>>
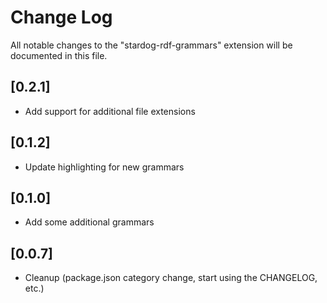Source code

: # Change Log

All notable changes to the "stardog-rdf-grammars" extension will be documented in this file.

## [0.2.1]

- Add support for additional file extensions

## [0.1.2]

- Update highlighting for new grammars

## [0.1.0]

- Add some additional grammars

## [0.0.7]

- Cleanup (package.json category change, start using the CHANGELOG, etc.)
<<
>>
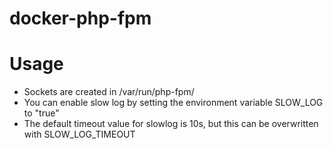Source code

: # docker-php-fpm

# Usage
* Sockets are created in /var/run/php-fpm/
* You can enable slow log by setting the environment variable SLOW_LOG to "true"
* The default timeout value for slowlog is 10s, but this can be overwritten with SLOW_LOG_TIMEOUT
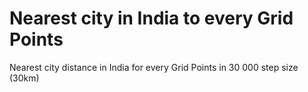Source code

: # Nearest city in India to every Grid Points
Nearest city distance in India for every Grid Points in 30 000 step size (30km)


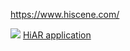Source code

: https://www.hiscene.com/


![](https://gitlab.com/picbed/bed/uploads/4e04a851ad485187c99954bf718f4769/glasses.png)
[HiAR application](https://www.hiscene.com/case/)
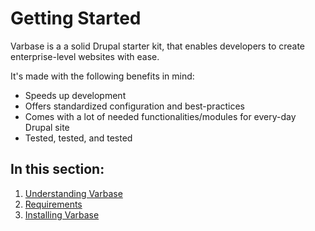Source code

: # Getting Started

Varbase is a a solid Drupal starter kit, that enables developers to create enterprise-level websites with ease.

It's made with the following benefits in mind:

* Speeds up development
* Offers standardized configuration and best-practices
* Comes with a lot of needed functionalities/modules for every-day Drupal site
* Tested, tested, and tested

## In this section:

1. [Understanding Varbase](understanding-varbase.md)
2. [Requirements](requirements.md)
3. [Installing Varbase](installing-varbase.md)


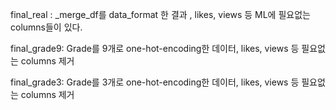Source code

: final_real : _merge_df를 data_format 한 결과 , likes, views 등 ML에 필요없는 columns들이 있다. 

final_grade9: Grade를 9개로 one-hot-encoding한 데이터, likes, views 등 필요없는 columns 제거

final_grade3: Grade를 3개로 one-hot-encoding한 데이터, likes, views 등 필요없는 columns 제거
<<
§ Work to be completed
Send back exactly the lines of the listing above starting at the one with "# Change Log" and ending at the one with "- Cleanup (package.json", inclusive, and no others.

§ Output of the task
: # Change Log

All notable changes to the "stardog-rdf-grammars" extension will be documented in this file.

## [0.2.1]

- Add support for additional file extensions

## [0.1.2]

- Update highlighting for new grammars

## [0.1.0]

- Add some additional grammars

## [0.0.7]

- Cleanup (package.json category change, start using the CHANGELOG, etc.)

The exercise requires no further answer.